MATERIAL SUPPLIED: Begin

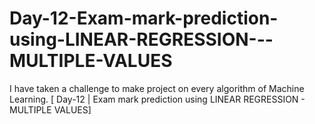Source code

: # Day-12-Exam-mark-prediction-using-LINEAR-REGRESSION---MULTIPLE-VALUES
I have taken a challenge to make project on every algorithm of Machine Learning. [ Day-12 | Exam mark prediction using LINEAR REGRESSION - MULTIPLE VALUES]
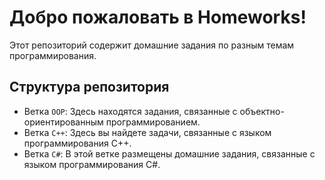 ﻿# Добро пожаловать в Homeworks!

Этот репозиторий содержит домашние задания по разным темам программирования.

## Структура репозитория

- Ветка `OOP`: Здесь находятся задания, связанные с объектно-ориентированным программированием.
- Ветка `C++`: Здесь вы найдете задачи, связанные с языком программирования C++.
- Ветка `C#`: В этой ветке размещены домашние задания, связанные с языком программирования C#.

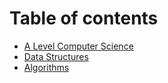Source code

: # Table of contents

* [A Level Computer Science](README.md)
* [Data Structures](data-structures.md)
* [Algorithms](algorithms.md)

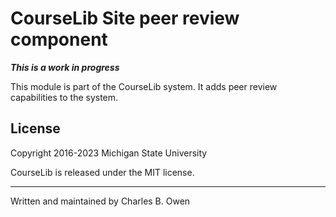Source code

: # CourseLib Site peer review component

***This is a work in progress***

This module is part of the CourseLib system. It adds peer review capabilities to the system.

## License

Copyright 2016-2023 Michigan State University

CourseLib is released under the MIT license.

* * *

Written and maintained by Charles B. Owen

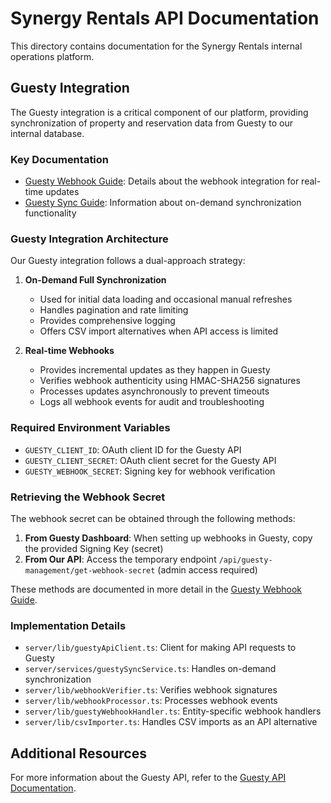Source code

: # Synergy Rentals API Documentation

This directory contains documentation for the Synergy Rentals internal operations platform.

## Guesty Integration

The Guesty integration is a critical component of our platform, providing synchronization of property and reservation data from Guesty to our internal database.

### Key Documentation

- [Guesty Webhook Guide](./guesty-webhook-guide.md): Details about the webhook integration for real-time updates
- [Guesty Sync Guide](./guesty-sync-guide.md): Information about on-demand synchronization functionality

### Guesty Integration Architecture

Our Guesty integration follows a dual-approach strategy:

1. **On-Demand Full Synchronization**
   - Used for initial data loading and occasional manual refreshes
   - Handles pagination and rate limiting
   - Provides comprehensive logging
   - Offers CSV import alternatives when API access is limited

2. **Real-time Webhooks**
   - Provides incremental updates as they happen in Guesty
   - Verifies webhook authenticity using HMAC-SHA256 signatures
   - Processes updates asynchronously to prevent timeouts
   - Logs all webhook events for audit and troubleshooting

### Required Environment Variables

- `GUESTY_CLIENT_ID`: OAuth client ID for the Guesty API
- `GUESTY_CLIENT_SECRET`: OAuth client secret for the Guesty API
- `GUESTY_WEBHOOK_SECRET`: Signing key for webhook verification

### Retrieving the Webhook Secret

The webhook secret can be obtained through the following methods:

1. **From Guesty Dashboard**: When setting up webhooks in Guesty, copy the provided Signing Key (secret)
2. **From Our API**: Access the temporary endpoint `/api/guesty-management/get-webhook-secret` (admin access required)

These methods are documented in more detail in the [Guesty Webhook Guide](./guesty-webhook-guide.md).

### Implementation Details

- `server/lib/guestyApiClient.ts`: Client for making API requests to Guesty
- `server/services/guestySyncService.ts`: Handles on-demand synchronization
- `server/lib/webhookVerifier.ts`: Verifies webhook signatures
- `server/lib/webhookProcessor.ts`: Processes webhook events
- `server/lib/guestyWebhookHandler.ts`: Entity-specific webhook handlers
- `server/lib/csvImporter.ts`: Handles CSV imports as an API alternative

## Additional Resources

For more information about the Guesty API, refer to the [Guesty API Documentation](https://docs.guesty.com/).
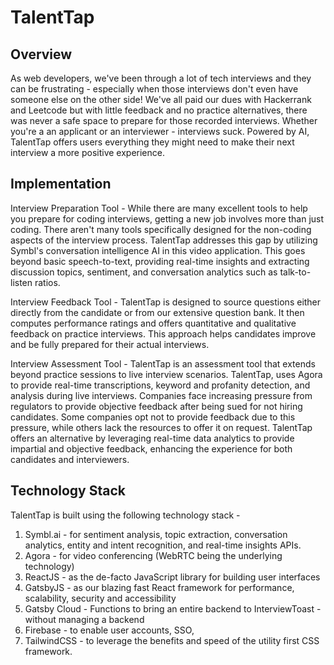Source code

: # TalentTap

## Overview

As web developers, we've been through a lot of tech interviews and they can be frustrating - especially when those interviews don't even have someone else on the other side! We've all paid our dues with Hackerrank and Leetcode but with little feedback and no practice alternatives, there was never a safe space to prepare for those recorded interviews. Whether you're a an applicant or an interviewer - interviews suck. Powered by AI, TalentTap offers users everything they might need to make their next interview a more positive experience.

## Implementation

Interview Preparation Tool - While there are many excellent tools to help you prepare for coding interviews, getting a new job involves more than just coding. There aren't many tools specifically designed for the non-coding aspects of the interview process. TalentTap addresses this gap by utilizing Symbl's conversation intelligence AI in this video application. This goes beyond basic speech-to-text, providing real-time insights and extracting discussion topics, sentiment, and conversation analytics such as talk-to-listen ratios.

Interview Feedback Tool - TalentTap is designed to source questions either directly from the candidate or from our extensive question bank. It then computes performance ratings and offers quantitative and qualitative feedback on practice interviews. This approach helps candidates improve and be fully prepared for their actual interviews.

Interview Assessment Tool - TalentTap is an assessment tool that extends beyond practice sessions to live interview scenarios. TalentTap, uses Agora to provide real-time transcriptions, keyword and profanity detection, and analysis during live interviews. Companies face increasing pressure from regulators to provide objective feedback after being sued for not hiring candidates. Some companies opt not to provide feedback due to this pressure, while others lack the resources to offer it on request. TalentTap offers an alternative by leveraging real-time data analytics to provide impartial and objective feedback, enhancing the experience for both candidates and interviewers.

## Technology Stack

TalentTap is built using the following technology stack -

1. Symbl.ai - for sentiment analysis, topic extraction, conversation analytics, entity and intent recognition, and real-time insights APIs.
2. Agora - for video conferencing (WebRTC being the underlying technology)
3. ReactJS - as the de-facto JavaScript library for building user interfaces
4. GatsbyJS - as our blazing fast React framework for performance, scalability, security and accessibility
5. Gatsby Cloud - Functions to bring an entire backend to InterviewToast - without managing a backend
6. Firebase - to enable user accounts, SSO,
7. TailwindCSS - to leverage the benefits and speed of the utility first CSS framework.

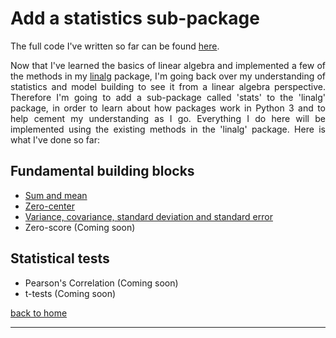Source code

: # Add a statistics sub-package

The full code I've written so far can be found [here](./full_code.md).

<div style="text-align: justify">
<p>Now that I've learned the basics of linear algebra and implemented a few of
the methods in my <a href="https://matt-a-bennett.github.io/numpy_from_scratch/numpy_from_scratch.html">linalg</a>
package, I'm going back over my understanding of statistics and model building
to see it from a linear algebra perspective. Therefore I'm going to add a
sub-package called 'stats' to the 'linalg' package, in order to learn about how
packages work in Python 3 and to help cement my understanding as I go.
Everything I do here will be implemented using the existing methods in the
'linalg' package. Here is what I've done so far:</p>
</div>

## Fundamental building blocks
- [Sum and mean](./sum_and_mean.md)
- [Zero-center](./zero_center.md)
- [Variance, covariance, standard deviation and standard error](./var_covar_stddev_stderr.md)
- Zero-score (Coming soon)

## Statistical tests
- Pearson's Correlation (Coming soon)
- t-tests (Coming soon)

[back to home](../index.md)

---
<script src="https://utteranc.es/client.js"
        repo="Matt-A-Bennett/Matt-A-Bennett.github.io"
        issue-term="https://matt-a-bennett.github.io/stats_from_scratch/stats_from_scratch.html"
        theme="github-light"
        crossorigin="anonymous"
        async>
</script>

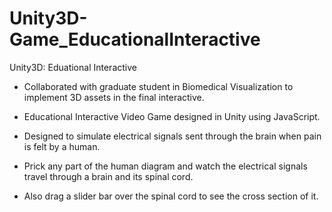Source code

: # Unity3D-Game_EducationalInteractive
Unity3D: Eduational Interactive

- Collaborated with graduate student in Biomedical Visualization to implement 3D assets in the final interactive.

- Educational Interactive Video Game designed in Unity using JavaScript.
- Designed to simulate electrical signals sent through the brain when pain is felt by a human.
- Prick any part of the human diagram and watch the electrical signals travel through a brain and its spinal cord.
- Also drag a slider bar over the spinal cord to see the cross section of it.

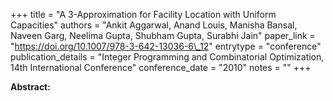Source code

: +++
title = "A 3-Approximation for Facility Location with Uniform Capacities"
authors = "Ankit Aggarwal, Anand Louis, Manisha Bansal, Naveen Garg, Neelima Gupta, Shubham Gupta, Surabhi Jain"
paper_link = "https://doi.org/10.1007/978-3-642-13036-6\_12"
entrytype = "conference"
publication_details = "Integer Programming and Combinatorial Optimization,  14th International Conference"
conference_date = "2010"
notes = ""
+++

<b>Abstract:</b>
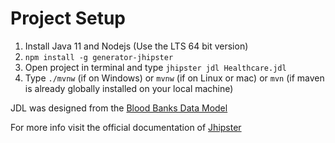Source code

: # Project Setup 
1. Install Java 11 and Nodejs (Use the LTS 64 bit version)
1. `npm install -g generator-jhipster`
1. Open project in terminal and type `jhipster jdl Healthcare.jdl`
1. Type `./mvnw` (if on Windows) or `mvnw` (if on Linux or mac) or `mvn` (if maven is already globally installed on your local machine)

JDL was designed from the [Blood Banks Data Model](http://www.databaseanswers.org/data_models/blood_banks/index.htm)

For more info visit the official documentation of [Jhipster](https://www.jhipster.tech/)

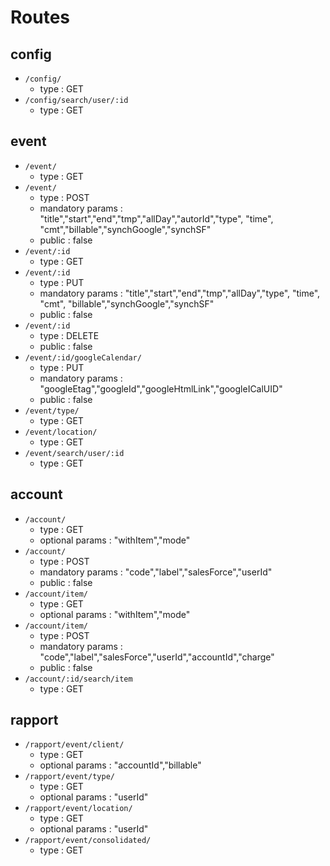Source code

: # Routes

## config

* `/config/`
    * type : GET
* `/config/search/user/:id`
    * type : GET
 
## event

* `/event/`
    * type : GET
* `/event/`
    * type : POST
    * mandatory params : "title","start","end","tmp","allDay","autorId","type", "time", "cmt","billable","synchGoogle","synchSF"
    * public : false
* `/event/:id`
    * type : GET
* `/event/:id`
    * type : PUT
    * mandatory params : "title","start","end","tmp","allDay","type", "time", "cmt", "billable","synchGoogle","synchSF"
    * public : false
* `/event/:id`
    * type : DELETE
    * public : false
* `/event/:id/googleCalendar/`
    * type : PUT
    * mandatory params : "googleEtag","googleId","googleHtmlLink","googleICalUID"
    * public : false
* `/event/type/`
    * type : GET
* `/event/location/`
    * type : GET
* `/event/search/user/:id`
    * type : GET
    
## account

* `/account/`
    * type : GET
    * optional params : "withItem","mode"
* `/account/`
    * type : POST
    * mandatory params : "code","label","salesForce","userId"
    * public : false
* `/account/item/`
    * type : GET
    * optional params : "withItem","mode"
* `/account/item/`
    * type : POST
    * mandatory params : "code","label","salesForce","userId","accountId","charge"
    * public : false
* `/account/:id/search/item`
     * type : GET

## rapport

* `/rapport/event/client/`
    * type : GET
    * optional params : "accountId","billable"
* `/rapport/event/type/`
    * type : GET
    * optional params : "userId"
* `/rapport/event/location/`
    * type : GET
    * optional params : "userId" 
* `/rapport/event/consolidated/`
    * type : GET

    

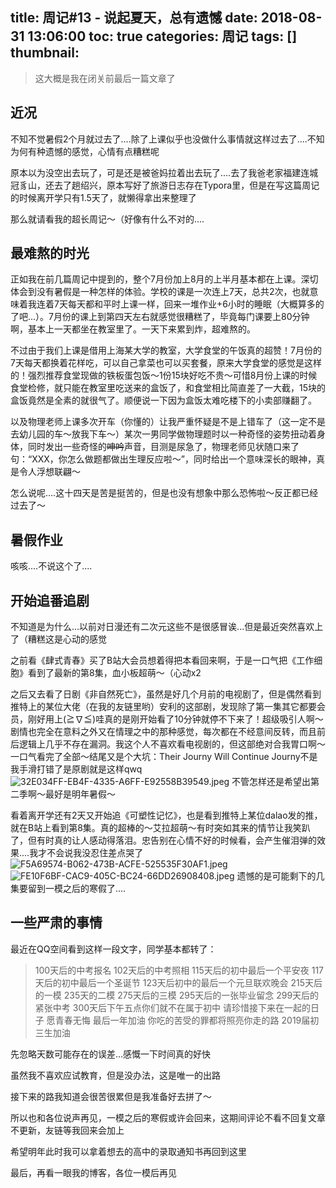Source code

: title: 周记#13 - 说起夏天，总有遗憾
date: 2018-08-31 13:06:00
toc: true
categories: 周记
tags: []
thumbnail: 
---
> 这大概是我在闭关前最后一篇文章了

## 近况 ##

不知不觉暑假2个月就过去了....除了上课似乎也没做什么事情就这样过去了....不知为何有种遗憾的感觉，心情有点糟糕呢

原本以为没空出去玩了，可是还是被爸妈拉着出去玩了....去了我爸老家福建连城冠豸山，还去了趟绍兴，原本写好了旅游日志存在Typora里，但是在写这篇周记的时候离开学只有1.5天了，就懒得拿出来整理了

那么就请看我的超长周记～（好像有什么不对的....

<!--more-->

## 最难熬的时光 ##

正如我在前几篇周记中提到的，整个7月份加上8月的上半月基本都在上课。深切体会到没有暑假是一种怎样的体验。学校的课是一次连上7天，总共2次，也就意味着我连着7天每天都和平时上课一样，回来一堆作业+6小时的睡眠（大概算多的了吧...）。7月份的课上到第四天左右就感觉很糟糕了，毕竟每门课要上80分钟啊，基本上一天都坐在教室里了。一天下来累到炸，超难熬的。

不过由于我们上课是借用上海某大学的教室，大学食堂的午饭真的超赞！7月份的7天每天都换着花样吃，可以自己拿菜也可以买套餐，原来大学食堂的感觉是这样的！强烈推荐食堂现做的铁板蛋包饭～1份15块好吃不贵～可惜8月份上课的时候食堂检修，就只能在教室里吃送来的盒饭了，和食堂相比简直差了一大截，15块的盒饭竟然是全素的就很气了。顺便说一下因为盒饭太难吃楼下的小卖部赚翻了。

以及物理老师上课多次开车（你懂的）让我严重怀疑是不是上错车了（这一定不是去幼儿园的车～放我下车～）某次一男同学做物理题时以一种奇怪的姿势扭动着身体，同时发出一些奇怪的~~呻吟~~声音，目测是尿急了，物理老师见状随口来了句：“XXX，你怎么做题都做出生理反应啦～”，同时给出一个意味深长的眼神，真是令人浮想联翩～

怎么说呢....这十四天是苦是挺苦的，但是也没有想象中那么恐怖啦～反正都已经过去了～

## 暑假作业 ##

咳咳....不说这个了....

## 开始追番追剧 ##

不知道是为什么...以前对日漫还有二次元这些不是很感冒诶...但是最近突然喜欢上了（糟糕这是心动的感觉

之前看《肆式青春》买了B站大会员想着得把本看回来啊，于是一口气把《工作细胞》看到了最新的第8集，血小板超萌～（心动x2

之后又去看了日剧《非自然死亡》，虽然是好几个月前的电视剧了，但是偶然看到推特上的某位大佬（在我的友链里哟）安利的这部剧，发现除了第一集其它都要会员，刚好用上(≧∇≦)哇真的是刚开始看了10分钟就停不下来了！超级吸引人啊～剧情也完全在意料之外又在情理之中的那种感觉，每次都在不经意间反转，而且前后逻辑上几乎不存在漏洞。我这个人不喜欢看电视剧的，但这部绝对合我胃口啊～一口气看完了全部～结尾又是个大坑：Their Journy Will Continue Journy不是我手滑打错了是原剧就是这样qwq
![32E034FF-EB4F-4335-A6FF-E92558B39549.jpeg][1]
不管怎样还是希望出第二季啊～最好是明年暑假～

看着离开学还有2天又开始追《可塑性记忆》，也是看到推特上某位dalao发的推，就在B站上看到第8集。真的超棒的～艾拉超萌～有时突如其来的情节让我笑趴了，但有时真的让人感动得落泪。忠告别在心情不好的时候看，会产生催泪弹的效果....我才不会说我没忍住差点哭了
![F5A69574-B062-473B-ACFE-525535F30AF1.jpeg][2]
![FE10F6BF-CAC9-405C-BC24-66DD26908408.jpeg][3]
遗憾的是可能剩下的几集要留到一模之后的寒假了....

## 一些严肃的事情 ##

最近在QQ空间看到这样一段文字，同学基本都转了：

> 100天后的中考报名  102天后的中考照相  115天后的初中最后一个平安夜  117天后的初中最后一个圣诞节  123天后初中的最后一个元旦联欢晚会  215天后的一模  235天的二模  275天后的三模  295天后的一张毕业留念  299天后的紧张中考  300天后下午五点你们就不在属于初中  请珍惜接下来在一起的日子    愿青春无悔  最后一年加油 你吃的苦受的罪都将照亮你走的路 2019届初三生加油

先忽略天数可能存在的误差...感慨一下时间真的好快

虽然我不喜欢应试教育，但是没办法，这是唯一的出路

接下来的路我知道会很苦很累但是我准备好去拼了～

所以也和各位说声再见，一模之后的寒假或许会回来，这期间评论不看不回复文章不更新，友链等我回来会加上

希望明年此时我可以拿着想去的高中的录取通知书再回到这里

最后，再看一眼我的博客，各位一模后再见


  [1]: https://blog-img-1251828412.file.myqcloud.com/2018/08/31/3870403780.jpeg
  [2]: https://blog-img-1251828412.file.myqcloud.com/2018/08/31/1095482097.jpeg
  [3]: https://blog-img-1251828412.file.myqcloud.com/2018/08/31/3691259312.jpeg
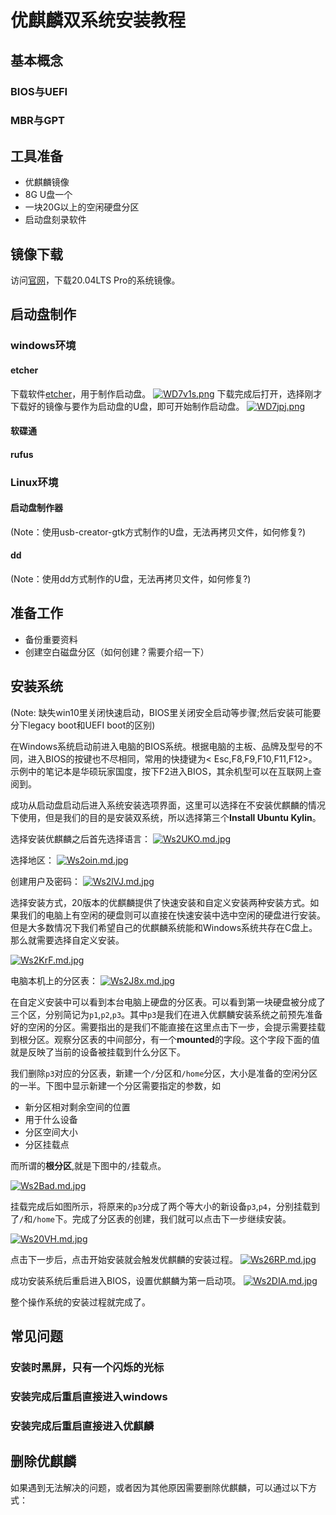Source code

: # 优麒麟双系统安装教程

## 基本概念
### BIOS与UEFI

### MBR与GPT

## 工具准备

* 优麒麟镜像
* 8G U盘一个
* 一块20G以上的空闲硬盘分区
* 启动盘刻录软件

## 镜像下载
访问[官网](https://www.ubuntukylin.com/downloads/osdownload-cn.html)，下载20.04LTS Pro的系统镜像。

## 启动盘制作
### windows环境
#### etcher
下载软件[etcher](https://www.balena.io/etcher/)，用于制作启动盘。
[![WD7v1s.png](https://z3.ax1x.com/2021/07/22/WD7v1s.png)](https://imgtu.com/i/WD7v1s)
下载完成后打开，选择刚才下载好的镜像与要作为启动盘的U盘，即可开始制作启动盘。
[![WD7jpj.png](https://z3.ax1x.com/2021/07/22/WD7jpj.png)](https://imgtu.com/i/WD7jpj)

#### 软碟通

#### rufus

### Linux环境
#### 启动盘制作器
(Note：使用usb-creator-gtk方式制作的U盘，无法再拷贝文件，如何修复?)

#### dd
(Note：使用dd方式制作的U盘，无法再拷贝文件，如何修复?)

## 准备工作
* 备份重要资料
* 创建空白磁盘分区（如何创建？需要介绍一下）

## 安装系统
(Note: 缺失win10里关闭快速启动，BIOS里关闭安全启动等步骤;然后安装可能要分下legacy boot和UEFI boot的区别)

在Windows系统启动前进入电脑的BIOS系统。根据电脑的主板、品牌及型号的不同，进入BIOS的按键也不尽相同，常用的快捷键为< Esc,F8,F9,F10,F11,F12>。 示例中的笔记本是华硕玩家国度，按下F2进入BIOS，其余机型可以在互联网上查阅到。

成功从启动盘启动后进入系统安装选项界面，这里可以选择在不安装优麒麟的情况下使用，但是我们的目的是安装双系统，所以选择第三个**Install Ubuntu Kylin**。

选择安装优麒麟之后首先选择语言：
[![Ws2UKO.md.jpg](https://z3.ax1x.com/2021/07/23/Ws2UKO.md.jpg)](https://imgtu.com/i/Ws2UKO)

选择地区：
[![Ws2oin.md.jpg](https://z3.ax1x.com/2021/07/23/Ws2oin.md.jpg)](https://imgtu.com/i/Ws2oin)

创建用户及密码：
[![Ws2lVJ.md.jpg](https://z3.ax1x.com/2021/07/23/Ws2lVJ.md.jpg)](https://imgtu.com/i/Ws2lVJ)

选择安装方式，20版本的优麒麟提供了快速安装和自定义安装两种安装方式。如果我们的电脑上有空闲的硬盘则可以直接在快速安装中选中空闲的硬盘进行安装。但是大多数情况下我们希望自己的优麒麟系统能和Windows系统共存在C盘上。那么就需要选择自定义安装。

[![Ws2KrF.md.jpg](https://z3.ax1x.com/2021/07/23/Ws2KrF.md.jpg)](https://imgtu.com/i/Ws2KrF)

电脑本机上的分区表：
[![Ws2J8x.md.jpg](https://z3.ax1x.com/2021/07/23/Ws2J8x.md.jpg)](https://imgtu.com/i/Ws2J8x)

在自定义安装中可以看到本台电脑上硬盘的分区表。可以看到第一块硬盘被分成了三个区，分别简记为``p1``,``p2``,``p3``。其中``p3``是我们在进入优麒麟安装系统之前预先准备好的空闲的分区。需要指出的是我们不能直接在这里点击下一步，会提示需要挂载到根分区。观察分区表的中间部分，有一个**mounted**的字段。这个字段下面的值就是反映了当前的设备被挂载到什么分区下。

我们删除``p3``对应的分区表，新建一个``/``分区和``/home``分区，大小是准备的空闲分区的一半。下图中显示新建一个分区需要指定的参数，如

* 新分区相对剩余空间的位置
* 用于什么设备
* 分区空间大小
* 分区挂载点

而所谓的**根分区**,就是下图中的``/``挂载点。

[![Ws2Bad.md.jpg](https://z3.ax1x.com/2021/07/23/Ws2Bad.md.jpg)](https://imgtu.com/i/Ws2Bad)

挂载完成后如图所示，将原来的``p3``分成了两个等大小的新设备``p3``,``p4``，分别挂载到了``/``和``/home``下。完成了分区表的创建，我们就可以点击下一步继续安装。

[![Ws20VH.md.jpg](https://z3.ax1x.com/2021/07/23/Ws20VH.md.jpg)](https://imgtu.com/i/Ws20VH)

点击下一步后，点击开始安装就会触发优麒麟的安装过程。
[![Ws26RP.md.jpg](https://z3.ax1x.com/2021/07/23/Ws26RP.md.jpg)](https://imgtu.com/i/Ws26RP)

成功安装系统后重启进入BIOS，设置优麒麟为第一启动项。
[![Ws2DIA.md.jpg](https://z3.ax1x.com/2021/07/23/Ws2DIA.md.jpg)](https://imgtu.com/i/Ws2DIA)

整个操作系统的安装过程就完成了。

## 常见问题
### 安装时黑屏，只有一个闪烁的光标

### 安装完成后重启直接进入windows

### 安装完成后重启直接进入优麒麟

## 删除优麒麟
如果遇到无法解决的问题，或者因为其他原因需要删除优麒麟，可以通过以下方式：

MATERIAL SUPPLIED: End

= PROBLEM TO SOLVE =
Up to and including the line containing "языком программирования C#.", quote each line of the entries above from the very first, please, exactly and without images.

= SOLUTION TO THE PROBLEM =
Source code

: # Day-12-Exam-mark-prediction-using-LINEAR-REGRESSION---MULTIPLE-VALUES
I have taken a challenge to make project on every algorithm of Machine Learning. [ Day-12 | Exam mark prediction using LINEAR REGRESSION - MULTIPLE VALUES]
 ﻿# Добро пожаловать в Homeworks!

Этот репозиторий содержит домашние задания по разным темам программирования.

## Структура репозитория

- Ветка `OOP`: Здесь находятся задания, связанные с объектно-ориентированным программированием.
- Ветка `C++`: Здесь вы найдете задачи, связанные с языком программирования C++.
- Ветка `C#`: В этой ветке размещены домашние задания, связанные с языком программирования C#.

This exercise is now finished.